Here is a small quote from the page I refer to above, that lists a few features:
Data Storage
Berkeley DB stores data quickly and
easily without the overhead found in
other databases. Berkeley DB is a C
library that runs in the same process
as your application, avoiding the
interprocess communication delays of
using a remote database server. Shared
caches keep the most active data in
memory, avoiding costly disk access.
Local, in-process data storage
Schema-neutral, application native data format
Indexed and sequential retrieval (Btree, Queue, Recno, Hash)
Multiple processes per application and multiple threads per process
Fine grained and configurable locking for highly concurrent systems
Multi-version concurrency control (MVCC)
Support for secondary indexes
In-memory, on disk or both
Online Btree compaction
Online Btree disk space reclamation
Online abandoned lock removal
On disk data encryption (AES)
Records up to 4GB and tables up to 256TB
Update: Just ran across this project and thought of the question you posted:
http://tokyocabinet.sourceforge.net/index.html . It is under LGPL, so not compatible with your restrictions, but an interesting project to check out, nonetheless.
SQLite would meet those criteria, except for the eventual shared file scenario in the future (and actually it could probably do that to if the network file system implements file locks correctly).
Many good solutions (such as SQLite) have been mentioned. Let me add two, since you don't require SQL:
HamsterDB fast, simple to use, can store arbitrary binary data. No provision for shared databases.
Glib HashTable module seems quite interesting too and is very
common so you won't risk going into a dead end. On the other end,
I'm not sure there is and easy way to store the database on the
disk, it's mostly for in-memory stuff
I've tested both on multi-million records projects.
As you are familiar with Fairtree, then you are probably also familiar with Raima RDM.

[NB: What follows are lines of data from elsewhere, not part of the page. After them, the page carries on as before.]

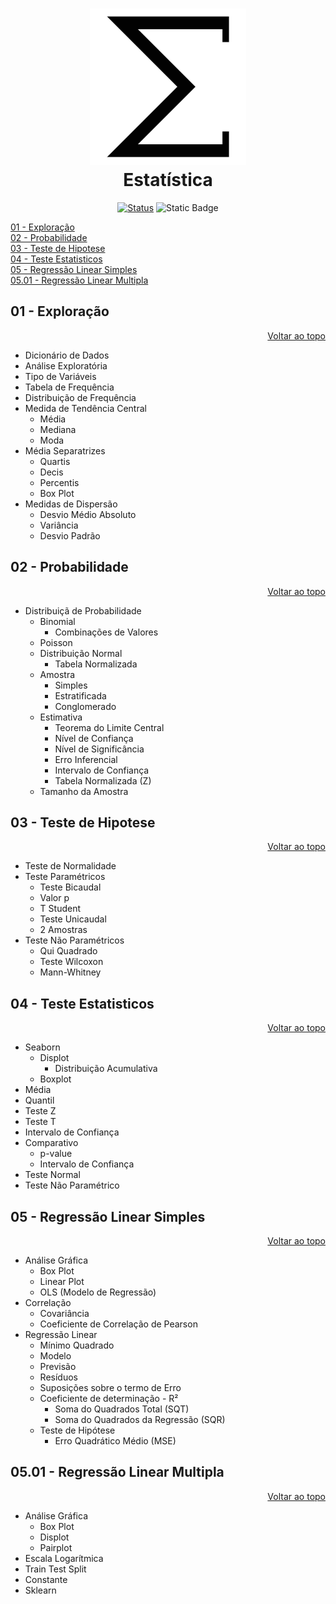 <a id="topo"></a>

<h1 align="center">
  <img src="../image/sigma.jpg" alt="pyspark" width=250 height=250px >
  <br>
  Estatística 
</h1>

<div align="center">

<!-- [![Status](https://img.shields.io/badge/version-1.0-blue)]() -->
[![Status](https://img.shields.io/badge/status-active-success.svg)]()
![Static Badge](https://img.shields.io/badge/Estatítica-blue)

</div>


[01 - Exploração](#1)<br>
[02 - Probabilidade](#2)<br>
[03 - Teste de Hipotese](#3)<br>
[04 - Teste Estatisticos](#4)<br>
[05 - Regressão Linear Simples](#5)<br>
[05.01 - Regressão Linear Multipla](#5.01)<br>

<a id="1"></a>

## 01 - Exploração

<a id="topo"></a>
<div align="right">
    <a href="#topo">Voltar ao topo</a>
</div>

* Dicionário de Dados
* Análise Exploratória
* Tipo de Variáveis
* Tabela de Frequência
* Distribuição de Frequência
* Medida de Tendência Central
  * Média
  * Mediana
  * Moda
* Média Separatrizes
  * Quartis
  * Decis
  * Percentis
  * Box Plot
* Medidas de Dispersão
  * Desvio Médio Absoluto
  * Variância
  * Desvio Padrão

<a id="2"></a>

## 02 - Probabilidade

<a id="topo"></a>
<div align="right">
    <a href="#topo">Voltar ao topo</a>
</div>

- Distribuiçã de Probabilidade
  * Binomial
    * Combinações de Valores
  * Poisson
  * Distribuição Normal
    * Tabela Normalizada
  * Amostra
    * Simples
    * Estratificada
    * Conglomerado
  * Estimativa
    * Teorema do Limite Central
    * Nível de Confiança
    * Nível de Significância
    * Erro Inferencial
    * Intervalo de Confiança
    * Tabela Normalizada (Z)
  * Tamanho da Amostra

<a id="3"></a>

## 03 - Teste de Hipotese

<a id="topo"></a>
<div align="right">
    <a href="#topo">Voltar ao topo</a>
</div>

  * Teste de Normalidade
  * Teste Paramétricos
    * Teste Bicaudal
    * Valor p
    * T Student
    * Teste Unicaudal
    * 2 Amostras
  * Teste Não Paramétricos
    * Qui Quadrado
    * Teste Wilcoxon
    * Mann-Whitney

<a id="4"></a>

## 04 - Teste Estatisticos

<a id="topo"></a>
<div align="right">
    <a href="#topo">Voltar ao topo</a>
</div>

  * Seaborn
    * Displot
      * Distribuição Acumulativa
    * Boxplot
  * Média 
  * Quantil
  * Teste Z
  * Teste T
  * Intervalo de Confiança
  * Comparativo
    * p-value
    * Intervalo de Confiança
  * Teste Normal
  * Teste Não Paramétrico


<a id="5"></a>

## 05 - Regressão Linear Simples

<a id="topo"></a>
<div align="right">
    <a href="#topo">Voltar ao topo</a>
</div>

  * Análise Gráfica
    * Box Plot
    * Linear Plot
    * OLS (Modelo de Regressão)
  * Correlação
    * Covariância
    * Coeficiente de Correlação de Pearson
  * Regressão Linear
    * Mínimo Quadrado
    * Modelo 
    * Previsão
    * Resíduos
    * Suposições sobre o termo de Erro
    * Coeficiente de determinação - R²
      * Soma do Quadrados Total (SQT)
      * Soma do Quadrados da Regressão (SQR)
    * Teste de Hipótese
      * Erro Quadrático Médio (MSE)

<a id="5.01"></a>

## 05.01 - Regressão Linear Multipla

<a id="topo"></a>
<div align="right">
    <a href="#topo">Voltar ao topo</a>
</div>

  * Análise Gráfica
    * Box Plot
    * Displot
    * Pairplot
  * Escala Logarítmica
  * Train Test Split
  * Constante
  * Sklearn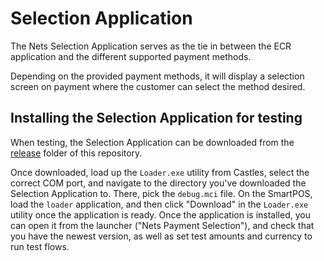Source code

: # Selection Application

The Nets Selection Application serves as the tie in between the ECR application
and the different supported payment methods.

Depending on the provided payment methods, it will display a selection screen
on payment where the customer can select the method desired.

## Installing the Selection Application for testing

When testing, the Selection Application can be downloaded from the 
[release](https://creationlab.visualstudio.com/_git/SmartPOS%20Feed?path=%2Frelease)
folder of this repository.

Once downloaded, load up the `Loader.exe` utility from Castles, select the
correct COM port, and navigate to the directory you've downloaded the Selection
Application to. There, pick the `debug.mci` file. On the SmartPOS, load the
`loader` application, and then click "Download" in the `Loader.exe` utility once
the application is ready. Once the application is installed, you can open it
from the launcher ("Nets Payment Selection"), and check that you have the newest
version, as well as set test amounts and currency to run test flows.
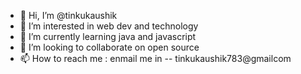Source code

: - 👋 Hi, I’m @tinkukaushik
- 👀 I’m interested in web dev and technology
- 🌱 I’m currently learning java and javascript
- 💞️ I’m looking to collaborate on open source
- 📫 How to reach me : enmail me in -- tinkukaushik783@gmailcom

<!---
tinkukaushik/tinkukaushik is a ✨ special ✨ repository because its `README.md` (this file) appears on your GitHub profile.
You can click the Preview link to take a look at your changes.
--->

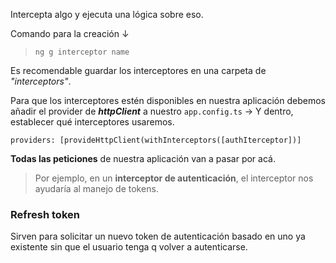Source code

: Intercepta algo y ejecuta una lógica sobre eso.

Comando para la creación ↓

> `ng g interceptor name`

Es recomendable guardar los interceptores en una carpeta de *"interceptors"*.

Para que los interceptores estén disponibles en nuestra aplicación debemos añadir el provider de ***httpClient*** a nuestro `app.config.ts` → Y dentro, establecer qué interceptores usaremos.

`providers: [provideHttpClient(withInterceptors([authIterceptor])]`

**Todas las peticiones** de nuestra aplicación van a pasar por acá.

> Por ejemplo, en un **interceptor de autenticación**, el interceptor nos ayudaría al manejo de tokens.

### Refresh token

Sirven para solicitar un nuevo token de autenticación basado en uno ya existente sin que el usuario tenga q volver a autenticarse.
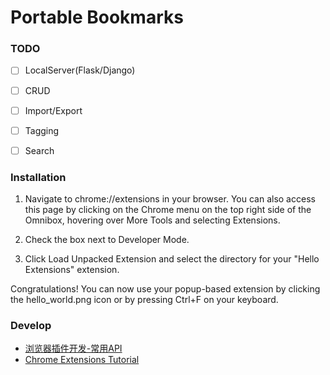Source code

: # Portable Bookmarks

### TODO

+ [ ] LocalServer(Flask/Django)
+ [ ] CRUD
+ [ ] Import/Export
+ [ ] Tagging
+ [ ] Search


### Installation

1. Navigate to chrome://extensions in your browser. 
You can also access this page by clicking on the Chrome menu on the top right side of the Omnibox, 
hovering over More Tools and selecting Extensions.

2. Check the box next to Developer Mode.

3. Click Load Unpacked Extension and select the directory for your "Hello Extensions" extension.

Congratulations! You can now use your popup-based extension by clicking the hello_world.png icon or by pressing Ctrl+F on your keyboard.

### Develop

+ [浏览器插件开发-常用API](https://blog.csdn.net/mjzhang1993/article/details/84848985)
+ [Chrome Extensions Tutorial](https://developer.chrome.com/extensions)

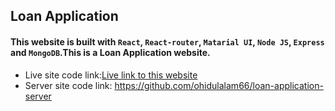 ## Loan Application


#### This website is built with `React`, `React-router`, `Matarial UI`, `Node JS`, `Express` and `MongoDB`.This is a Loan Application website.

- Live site code link:[Live link to this website]()
- Server site code link: https://github.com/ohidulalam66/loan-application-server
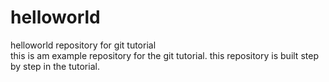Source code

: # helloworld
helloworld repository for git tutorial
<br>
this is am example repository for the git tutorial.
this repository is built step by step in the tutorial.

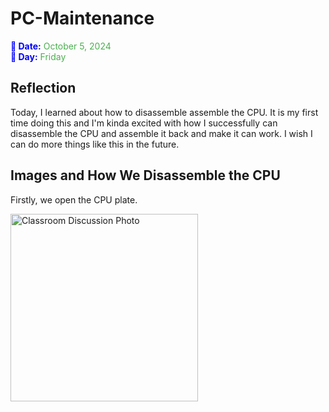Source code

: # PC-Maintenance

<span style="color:blue; font-weight:bold">📅 Date:</span> <span style="color:#4CAF50">October 5, 2024</span>  
<span style="color:blue; font-weight:bold">📆 Day:</span> <span style="color:#4CAF50">Friday</span>


## Reflection
Today, I learned about how to disassemble assemble the CPU. It is my first time doing this and I'm kinda excited with how I successfully can disassemble the CPU and assemble it back and make it can work. I wish I can do more things like this in the future.


## Images and How We Disassemble the CPU
Firstly, we open the CPU plate.

<img src="https://raw.githubusercontent.com/nrathrhabs/images/main/photo_2024-11-08_14-53-44.jpg" alt="Classroom Discussion Photo" width="300">



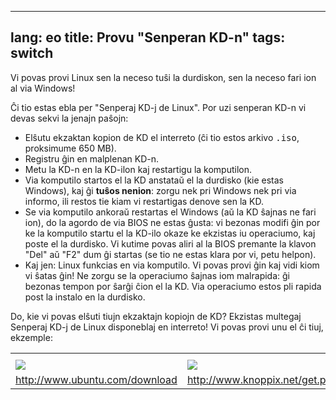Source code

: 

---
lang: eo
title: Provu "Senperan KD-n"
tags: switch
---

Vi povas provi Linux sen la neceso tuŝi la durdiskon, sen la neceso fari ion al via Windows!

Ĉi tio estas ebla per "Senperaj KD-j de Linux". Por uzi senperan KD-n vi devas sekvi la jenajn paŝojn:

<ul>

<li>Elŝutu ekzaktan kopion de KD el interreto (ĉi tio estos arkivo <tt>.iso</tt>, proksimume 650 MB).</li>

<li>Registru ĝin en malplenan KD-n.</li>

<li>Metu la KD-n en la KD-ilon kaj restartigu la komputilon.</li>

<li>Via komputilo startos el la KD anstataŭ el la durdisko (kie estas Windows), kaj ĝi <b>tuŝos nenion</b>: zorgu nek pri Windows nek pri via informo, ili restos tie kiam vi restartigas denove sen la KD.</li>

<li>Se via komputilo ankoraŭ restartas el Windows (aŭ la KD ŝajnas ne fari ion), do la agordo de via BIOS ne estas ĝusta: vi bezonas modifi ĝin por ke la komputilo startu el la KD-ilo okaze ke ekzistas iu operaciumo, kaj poste el la durdisko. Vi kutime povas aliri al la BIOS premante la klavon "Del" aŭ "F2" dum ĝi startas (se tio ne estas klara por vi, petu helpon).</li>

<li>Kaj jen: Linux funkcias en via komputilo. Vi povas provi ĝin kaj vidi kiom vi ŝatas ĝin! Ne zorgu se la operaciumo ŝajnas iom malrapida: ĝi bezonas tempon por ŝarĝi ĉion el la KD. Via operaciumo estos pli rapida post la instalo en la durdisko.</li>

</ul>

Do, kie vi povas elŝuti tiujn ekzaktajn kopiojn de KD? Ekzistas multegaj Senperaj KD-j de Linux disponeblaj en interreto! Vi povas provi unu el ĉi tiuj, ekzemple:

<table cols="2">
<tr>
<th></th>
<th></th>
</tr>

<tr>
<td><a href="Images/ubuntu.png"><img src="Images/ubuntu_thumbnail.png" /></a></td>
<td><a href="Images/knoppix.png"><img src="Images/knoppix_thumbnail.png" /></a></td>
</tr>

<tr>
<td><a 
href="http://www.ubuntu.com/download">http://www.ubuntu.com/download</a></td>
<td><a 
href="http://www.knoppix.net/get.php">http://www.knoppix.net/get.php</a></td>
</tr>

</table>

It went open source a few years ago, then dbstar claimed that they had somehow acquired the copyright. This seems debatable though. From reading the original Raima license, this does not seem possible. Of course it is possible to stay with the original code release. It is rather rare, but I have a copy archived away.
SQLite tends to be the first option. It doesn't store data as strings but I think you have to build a SQL command to do the insertion and that command will have some string building.
BerkeleyDB is a well engineered product if you don't need a relationDB. I have no idea what Oracle charges for it and if you would need a license for your application.
Personally I would consider why you have some of your requirements . Have you done testing to verify the requirement that you need to do direct insertion into the database? Seems like you could take a couple of hours to write up a wrapper that converts from whatever API you want to SQL and then see if SQLite, MySql,... meet your speed requirements.
There used to be a product called b-trieve but I'm not sure if source code was included. I think it has been discontinued. The only database engine I know of with an ISAM orientation is c-tree.